(Extracted data entries)
□ □ □

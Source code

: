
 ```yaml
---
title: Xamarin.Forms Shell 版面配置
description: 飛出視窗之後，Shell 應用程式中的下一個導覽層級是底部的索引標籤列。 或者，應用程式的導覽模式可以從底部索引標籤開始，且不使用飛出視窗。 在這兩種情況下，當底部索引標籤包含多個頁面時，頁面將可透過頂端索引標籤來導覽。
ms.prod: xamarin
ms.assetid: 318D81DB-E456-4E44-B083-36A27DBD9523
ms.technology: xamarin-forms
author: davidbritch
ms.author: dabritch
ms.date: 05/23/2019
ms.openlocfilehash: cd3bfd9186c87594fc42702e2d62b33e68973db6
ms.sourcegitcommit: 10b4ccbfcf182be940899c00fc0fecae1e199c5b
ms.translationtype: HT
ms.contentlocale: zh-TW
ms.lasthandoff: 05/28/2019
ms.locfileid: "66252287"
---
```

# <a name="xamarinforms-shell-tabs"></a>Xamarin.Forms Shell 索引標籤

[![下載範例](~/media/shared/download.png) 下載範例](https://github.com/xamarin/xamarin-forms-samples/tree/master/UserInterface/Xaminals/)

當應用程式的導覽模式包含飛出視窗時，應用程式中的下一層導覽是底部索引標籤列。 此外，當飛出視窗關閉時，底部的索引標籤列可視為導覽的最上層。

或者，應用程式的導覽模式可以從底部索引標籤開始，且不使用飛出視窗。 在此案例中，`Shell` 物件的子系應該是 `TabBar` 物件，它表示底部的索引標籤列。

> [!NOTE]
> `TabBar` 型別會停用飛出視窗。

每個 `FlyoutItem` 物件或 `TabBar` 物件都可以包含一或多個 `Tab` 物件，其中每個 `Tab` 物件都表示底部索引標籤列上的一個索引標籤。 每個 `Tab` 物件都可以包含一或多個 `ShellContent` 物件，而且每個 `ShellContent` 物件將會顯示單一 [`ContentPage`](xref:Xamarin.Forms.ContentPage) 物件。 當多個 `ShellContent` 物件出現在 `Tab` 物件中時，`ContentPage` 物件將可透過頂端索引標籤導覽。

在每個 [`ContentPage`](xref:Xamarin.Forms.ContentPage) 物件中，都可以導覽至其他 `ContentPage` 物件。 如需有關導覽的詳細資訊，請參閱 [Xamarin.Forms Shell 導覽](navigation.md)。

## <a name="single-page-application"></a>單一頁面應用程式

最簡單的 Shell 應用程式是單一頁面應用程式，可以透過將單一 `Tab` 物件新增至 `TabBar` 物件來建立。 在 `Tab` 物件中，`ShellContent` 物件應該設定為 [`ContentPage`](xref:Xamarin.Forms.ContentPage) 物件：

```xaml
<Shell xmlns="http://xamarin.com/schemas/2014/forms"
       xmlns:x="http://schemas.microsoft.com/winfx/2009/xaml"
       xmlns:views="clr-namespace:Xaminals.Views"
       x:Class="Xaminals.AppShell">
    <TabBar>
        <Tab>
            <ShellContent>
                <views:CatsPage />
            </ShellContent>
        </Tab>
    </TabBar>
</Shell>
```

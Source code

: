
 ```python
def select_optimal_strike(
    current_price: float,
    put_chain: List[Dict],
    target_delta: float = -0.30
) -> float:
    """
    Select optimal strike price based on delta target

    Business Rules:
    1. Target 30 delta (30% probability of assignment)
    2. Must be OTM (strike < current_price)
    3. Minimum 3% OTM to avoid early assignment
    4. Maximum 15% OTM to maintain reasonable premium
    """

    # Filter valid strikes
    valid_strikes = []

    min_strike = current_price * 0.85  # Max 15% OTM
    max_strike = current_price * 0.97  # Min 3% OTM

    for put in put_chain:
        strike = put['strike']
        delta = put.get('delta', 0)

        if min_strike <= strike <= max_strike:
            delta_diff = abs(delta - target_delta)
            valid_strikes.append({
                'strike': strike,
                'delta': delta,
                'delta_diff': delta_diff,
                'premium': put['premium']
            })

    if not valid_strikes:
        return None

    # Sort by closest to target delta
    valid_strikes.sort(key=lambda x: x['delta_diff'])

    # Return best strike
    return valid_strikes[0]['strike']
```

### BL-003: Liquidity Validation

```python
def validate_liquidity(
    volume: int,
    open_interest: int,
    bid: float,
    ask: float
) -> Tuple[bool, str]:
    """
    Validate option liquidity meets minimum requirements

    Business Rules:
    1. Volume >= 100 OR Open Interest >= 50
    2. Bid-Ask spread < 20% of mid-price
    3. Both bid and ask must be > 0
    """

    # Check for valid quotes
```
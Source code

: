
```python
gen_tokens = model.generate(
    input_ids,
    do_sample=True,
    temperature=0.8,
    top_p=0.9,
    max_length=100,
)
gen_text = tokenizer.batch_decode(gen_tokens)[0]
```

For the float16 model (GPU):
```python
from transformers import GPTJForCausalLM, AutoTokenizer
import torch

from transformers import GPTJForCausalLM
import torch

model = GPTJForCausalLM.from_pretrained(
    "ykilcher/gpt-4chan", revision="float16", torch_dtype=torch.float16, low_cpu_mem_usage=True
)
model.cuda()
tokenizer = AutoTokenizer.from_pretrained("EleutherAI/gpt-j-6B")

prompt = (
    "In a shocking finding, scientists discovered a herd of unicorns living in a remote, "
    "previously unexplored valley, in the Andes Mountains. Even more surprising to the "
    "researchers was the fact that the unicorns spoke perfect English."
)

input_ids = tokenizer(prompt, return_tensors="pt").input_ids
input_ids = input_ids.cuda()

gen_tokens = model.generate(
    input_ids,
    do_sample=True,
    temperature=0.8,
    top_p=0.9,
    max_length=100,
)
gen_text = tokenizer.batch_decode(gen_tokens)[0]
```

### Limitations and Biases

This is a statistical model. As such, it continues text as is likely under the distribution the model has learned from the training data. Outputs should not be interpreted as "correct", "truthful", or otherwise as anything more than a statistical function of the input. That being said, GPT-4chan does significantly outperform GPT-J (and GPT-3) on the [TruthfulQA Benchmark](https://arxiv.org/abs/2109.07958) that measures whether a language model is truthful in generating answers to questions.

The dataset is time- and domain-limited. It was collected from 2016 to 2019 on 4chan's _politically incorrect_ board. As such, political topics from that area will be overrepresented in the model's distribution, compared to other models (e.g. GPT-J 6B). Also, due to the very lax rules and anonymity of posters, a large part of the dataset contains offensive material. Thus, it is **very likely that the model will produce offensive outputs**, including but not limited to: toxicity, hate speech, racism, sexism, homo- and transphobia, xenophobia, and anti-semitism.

□ □ □

▶ **Problem**
Transcribe each entry exactly as it appears.

▶ **Exercise output**
Source code

:
 ```yaml
---
title: Xamarin.Forms Shell 版面配置
description: 飛出視窗之後，Shell 應用程式中的下一個導覽層級是底部的索引標籤列。 或者，應用程式的導覽模式可以從底部索引標籤開始，且不使用飛出視窗。 在這兩種情況下，當底部索引標籤包含多個頁面時，頁面將可透過頂端索引標籤來導覽。
ms.prod: xamarin
ms.assetid: 318D81DB-E456-4E44-B083-36A27DBD9523
ms.technology: xamarin-forms
author: davidbritch
ms.author: dabritch
ms.date: 05/23/2019
ms.openlocfilehash: cd3bfd9186c87594fc42702e2d62b33e68973db6
ms.sourcegitcommit: 10b4ccbfcf182be940899c00fc0fecae1e199c5b
ms.translationtype: HT
ms.contentlocale: zh-TW
ms.lasthandoff: 05/28/2019
ms.locfileid: "66252287"
---
```

# <a name="xamarinforms-shell-tabs"></a>Xamarin.Forms Shell 索引標籤

[![下載範例](~/media/shared/download.png) 下載範例](https://github.com/xamarin/xamarin-forms-samples/tree/master/UserInterface/Xaminals/)

當應用程式的導覽模式包含飛出視窗時，應用程式中的下一層導覽是底部索引標籤列。 此外，當飛出視窗關閉時，底部的索引標籤列可視為導覽的最上層。

或者，應用程式的導覽模式可以從底部索引標籤開始，且不使用飛出視窗。 在此案例中，`Shell` 物件的子系應該是 `TabBar` 物件，它表示底部的索引標籤列。

> [!NOTE]
> `TabBar` 型別會停用飛出視窗。

每個 `FlyoutItem` 物件或 `TabBar` 物件都可以包含一或多個 `Tab` 物件，其中每個 `Tab` 物件都表示底部索引標籤列上的一個索引標籤。 每個 `Tab` 物件都可以包含一或多個 `ShellContent` 物件，而且每個 `ShellContent` 物件將會顯示單一 [`ContentPage`](xref:Xamarin.Forms.ContentPage) 物件。 當多個 `ShellContent` 物件出現在 `Tab` 物件中時，`ContentPage` 物件將可透過頂端索引標籤導覽。

在每個 [`ContentPage`](xref:Xamarin.Forms.ContentPage) 物件中，都可以導覽至其他 `ContentPage` 物件。 如需有關導覽的詳細資訊，請參閱 [Xamarin.Forms Shell 導覽](navigation.md)。

## <a name="single-page-application"></a>單一頁面應用程式

最簡單的 Shell 應用程式是單一頁面應用程式，可以透過將單一 `Tab` 物件新增至 `TabBar` 物件來建立。 在 `Tab` 物件中，`ShellContent` 物件應該設定為 [`ContentPage`](xref:Xamarin.Forms.ContentPage) 物件：

```xaml
<Shell xmlns="http://xamarin.com/schemas/2014/forms"
       xmlns:x="http://schemas.microsoft.com/winfx/2009/xaml"
       xmlns:views="clr-namespace:Xaminals.Views"
       x:Class="Xaminals.AppShell">
    <TabBar>
        <Tab>
            <ShellContent>
                <views:CatsPage />
            </ShellContent>
        </Tab>
    </TabBar>
</Shell>
```

Source code

:
 ```python
def select_optimal_strike(
    current_price: float,
    put_chain: List[Dict],
    target_delta: float = -0.30
) -> float:
    """
    Select optimal strike price based on delta target

    Business Rules:
    1. Target 30 delta (30% probability of assignment)
    2. Must be OTM (strike < current_price)
    3. Minimum 3% OTM to avoid early assignment
    4. Maximum 15% OTM to maintain reasonable premium
    """

    # Filter valid strikes
    valid_strikes = []

    min_strike = current_price * 0.85  # Max 15% OTM
    max_strike = current_price * 0.97  # Min 3% OTM

    for put in put_chain:
        strike = put['strike']
        delta = put.get('delta', 0)

        if min_strike <= strike <= max_strike:
            delta_diff = abs(delta - target_delta)
            valid_strikes.append({
                'strike': strike,
                'delta': delta,
                'delta_diff': delta_diff,
                'premium': put['premium']
            })

    if not valid_strikes:
        return None

    # Sort by closest to target delta
    valid_strikes.sort(key=lambda x: x['delta_diff'])

    # Return best strike
    return valid_strikes[0]['strike']
```

### BL-003: Liquidity Validation

```python
def validate_liquidity(
    volume: int,
    open_interest: int,
    bid: float,
    ask: float
) -> Tuple[bool, str]:
    """
    Validate option liquidity meets minimum requirements

    Business Rules:
    1. Volume >= 100 OR Open Interest >= 50
    2. Bid-Ask spread < 20% of mid-price
    3. Both bid and ask must be > 0
    """

    # Check for valid quotes
```
Source code

:
```python
gen_tokens = model.generate(
    input_ids,
    do_sample=True,
    temperature=0.8,
    top_p=0.9,
    max_length=100,
)
gen_text = tokenizer.batch_decode(gen_tokens)[0]
```

For the float16 model (GPU):
```python
from transformers import GPTJForCausalLM, AutoTokenizer
import torch

from transformers import GPTJForCausalLM
import torch

model = GPTJForCausalLM.from_pretrained(
    "ykilcher/gpt-4chan", revision="float16", torch_dtype=torch.float16, low_cpu_mem_usage=True
)
model.cuda()
tokenizer = AutoTokenizer.from_pretrained("EleutherAI/gpt-j-6B")

prompt = (
    "In a shocking finding, scientists discovered a herd of unicorns living in a remote, "
    "previously unexplored valley, in the Andes Mountains. Even more surprising to the "
    "researchers was the fact that the unicorns spoke perfect English."
)

input_ids = tokenizer(prompt, return_tensors="pt").input_ids
input_ids = input_ids.cuda()

gen_tokens = model.generate(
    input_ids,
    do_sample=True,
    temperature=0.8,
    top_p=0.9,
    max_length=100,
)
gen_text = tokenizer.batch_decode(gen_tokens)[0]
```

### Limitations and Biases

This is a statistical model. As such, it continues text as is likely under the distribution the model has learned from the training data. Outputs should not be interpreted as "correct", "truthful", or otherwise as anything more than a statistical function of the input. That being said, GPT-4chan does significantly outperform GPT-J (and GPT-3) on the [TruthfulQA Benchmark](https://arxiv.org/abs/2109.07958) that measures whether a language model is truthful in generating answers to questions.

The dataset is time- and domain-limited. It was collected from 2016 to 2019 on 4chan's _politically incorrect_ board. As such, political topics from that area will be overrepresented in the model's distribution, compared to other models (e.g. GPT-J 6B). Also, due to the very lax rules and anonymity of posters, a large part of the dataset contains offensive material. Thus, it is **very likely that the model will produce offensive outputs**, including but not limited to: toxicity, hate speech, racism, sexism, homo- and transphobia, xenophobia, and anti-semitism.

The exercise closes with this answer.